-- Opening Marker --
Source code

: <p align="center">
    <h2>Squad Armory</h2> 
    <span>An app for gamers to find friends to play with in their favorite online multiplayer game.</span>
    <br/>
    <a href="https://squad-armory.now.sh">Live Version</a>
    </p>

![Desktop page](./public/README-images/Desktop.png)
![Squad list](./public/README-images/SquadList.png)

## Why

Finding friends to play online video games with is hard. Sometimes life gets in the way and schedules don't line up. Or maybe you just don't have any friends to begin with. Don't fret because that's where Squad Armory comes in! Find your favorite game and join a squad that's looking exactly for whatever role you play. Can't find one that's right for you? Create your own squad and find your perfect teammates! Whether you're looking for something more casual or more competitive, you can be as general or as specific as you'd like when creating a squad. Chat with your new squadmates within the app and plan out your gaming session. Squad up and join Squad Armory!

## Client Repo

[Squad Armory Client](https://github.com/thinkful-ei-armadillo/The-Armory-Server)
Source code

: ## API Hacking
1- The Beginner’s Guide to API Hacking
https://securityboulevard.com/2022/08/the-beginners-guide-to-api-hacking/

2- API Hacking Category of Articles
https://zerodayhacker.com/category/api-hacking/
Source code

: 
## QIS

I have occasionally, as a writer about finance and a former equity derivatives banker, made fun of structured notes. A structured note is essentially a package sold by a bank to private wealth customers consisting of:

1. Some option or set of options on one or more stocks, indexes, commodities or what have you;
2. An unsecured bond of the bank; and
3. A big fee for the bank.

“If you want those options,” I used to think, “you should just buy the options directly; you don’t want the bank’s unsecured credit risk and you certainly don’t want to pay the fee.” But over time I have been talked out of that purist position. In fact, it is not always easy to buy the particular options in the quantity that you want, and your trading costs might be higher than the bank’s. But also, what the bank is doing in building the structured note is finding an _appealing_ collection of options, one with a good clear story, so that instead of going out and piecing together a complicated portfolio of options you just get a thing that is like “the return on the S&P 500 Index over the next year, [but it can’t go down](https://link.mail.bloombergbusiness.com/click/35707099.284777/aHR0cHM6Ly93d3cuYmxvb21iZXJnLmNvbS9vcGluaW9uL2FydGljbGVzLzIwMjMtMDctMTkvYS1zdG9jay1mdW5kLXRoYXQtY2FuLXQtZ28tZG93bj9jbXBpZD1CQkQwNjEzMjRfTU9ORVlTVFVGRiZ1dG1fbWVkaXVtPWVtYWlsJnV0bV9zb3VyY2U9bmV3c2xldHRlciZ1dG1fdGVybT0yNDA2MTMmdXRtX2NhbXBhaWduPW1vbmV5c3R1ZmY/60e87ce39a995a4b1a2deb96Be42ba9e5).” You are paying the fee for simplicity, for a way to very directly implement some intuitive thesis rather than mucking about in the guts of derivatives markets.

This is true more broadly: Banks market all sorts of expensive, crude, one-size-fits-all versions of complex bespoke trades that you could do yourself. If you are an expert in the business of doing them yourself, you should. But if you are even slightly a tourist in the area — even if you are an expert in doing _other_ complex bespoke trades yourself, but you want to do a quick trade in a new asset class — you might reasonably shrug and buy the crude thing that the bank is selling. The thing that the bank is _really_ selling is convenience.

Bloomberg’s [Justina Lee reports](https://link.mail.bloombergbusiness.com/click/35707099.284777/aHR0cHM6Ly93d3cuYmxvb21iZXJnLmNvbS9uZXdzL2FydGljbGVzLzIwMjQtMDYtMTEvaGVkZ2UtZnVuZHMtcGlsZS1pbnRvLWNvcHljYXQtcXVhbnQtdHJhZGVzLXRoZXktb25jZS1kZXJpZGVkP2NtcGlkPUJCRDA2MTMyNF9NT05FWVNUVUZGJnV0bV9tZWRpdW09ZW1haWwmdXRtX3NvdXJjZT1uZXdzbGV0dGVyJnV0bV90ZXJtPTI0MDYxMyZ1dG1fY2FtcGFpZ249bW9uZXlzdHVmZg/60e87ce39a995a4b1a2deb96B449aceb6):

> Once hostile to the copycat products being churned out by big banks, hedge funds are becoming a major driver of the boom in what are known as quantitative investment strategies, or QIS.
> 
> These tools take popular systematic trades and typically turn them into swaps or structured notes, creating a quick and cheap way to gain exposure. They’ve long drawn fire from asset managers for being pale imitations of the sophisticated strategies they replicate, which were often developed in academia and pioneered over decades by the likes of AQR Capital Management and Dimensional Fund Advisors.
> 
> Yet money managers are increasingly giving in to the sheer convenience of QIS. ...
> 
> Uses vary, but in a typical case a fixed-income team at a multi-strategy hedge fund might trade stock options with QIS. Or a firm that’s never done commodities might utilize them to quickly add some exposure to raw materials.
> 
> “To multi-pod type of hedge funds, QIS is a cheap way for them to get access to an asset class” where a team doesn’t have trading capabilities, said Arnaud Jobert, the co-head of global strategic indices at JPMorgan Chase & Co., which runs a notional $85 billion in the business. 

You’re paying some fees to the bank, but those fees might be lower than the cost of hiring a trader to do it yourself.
-- Closing Marker --
-- Opening Marker --
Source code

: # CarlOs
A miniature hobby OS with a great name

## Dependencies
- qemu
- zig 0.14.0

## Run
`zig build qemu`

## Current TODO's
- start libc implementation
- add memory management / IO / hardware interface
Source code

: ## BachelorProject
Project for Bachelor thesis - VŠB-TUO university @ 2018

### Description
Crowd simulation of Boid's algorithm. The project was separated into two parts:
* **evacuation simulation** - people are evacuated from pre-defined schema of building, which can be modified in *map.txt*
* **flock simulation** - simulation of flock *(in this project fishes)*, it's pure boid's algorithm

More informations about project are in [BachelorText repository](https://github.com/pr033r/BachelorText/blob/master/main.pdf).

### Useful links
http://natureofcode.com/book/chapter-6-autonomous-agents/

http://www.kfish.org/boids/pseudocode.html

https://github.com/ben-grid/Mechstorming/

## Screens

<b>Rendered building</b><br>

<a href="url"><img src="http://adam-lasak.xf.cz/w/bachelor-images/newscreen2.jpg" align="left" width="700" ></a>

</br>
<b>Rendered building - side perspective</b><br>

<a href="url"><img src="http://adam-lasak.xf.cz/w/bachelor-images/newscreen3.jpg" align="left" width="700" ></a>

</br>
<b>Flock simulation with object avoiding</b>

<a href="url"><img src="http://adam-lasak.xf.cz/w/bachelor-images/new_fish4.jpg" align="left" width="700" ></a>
-- Closing Marker --
-- Opening Marker --
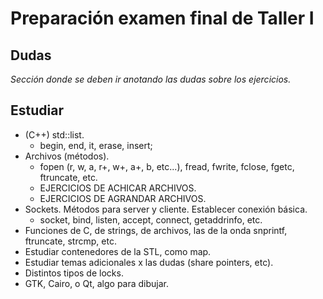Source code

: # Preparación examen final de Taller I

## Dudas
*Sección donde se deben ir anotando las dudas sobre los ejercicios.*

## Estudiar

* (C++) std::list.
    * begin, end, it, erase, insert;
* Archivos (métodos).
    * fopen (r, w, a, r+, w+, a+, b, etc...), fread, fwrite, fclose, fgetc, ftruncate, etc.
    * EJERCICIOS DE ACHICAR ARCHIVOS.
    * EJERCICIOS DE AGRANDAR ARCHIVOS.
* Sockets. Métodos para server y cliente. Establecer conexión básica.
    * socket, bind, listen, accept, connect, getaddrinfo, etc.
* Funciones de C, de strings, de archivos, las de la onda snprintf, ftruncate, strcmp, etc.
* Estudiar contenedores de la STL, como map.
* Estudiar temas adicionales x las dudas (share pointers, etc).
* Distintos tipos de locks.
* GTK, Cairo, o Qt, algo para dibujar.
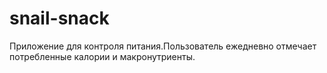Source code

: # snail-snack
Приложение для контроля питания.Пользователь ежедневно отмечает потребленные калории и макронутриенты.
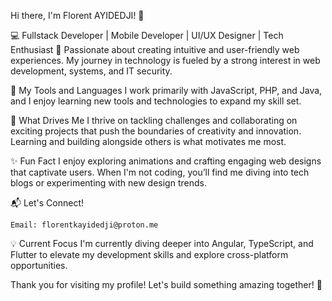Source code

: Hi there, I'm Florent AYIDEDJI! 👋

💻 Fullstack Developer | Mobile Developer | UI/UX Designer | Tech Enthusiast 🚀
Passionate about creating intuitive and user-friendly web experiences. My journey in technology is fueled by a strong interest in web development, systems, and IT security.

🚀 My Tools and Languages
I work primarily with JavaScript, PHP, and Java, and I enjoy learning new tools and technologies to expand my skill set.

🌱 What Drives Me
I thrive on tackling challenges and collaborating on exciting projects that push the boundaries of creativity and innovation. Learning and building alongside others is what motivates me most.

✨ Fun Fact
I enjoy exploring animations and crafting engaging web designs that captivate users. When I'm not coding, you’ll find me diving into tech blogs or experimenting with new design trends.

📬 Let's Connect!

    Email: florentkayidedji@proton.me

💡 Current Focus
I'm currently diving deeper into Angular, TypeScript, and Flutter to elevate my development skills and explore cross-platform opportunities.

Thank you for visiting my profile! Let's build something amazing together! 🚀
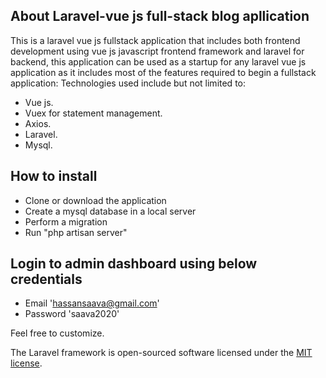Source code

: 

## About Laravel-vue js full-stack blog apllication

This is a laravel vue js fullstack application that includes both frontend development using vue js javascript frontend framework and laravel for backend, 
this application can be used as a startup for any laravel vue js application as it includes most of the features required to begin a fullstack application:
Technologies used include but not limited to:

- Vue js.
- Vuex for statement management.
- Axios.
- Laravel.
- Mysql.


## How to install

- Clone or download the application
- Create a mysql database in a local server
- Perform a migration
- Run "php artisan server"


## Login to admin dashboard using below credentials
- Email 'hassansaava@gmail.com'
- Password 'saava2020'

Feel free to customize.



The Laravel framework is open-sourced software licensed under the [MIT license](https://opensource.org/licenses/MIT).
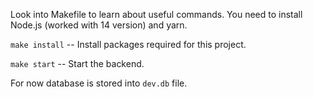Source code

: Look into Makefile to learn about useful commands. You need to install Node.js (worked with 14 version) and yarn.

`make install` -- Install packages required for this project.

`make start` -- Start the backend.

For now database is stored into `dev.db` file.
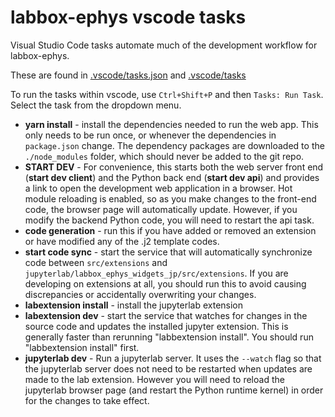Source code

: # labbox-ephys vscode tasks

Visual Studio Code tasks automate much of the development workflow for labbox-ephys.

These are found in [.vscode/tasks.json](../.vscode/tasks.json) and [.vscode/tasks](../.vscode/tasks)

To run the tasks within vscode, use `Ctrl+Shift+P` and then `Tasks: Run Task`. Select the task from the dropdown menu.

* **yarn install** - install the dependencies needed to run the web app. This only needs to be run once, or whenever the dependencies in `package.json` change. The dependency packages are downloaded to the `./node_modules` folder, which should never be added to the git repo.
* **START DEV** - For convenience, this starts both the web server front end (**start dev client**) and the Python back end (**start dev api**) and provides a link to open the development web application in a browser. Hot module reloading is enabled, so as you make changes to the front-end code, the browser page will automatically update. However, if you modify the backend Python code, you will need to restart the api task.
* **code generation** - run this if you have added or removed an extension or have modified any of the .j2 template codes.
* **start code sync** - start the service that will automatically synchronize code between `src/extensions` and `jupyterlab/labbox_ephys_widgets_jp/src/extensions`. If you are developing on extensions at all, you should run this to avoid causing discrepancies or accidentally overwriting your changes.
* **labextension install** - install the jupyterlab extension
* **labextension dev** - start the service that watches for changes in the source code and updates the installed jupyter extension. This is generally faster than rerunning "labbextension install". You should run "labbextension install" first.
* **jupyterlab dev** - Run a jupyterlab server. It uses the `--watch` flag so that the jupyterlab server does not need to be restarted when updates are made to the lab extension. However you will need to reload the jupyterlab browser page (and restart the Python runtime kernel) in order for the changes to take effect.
-- Closing Marker --
• **Problem**
In the entries above, which lines hold the word "lasak"? Copy them out.

• **Answer section**
<a href="url"><img src="http://adam-lasak.xf.cz/w/bachelor-images/newscreen2.jpg" align="left" width="700" ></a>
<a href="url"><img src="http://adam-lasak.xf.cz/w/bachelor-images/newscreen3.jpg" align="left" width="700" ></a>
<a href="url"><img src="http://adam-lasak.xf.cz/w/bachelor-images/new_fish4.jpg" align="left" width="700" ></a>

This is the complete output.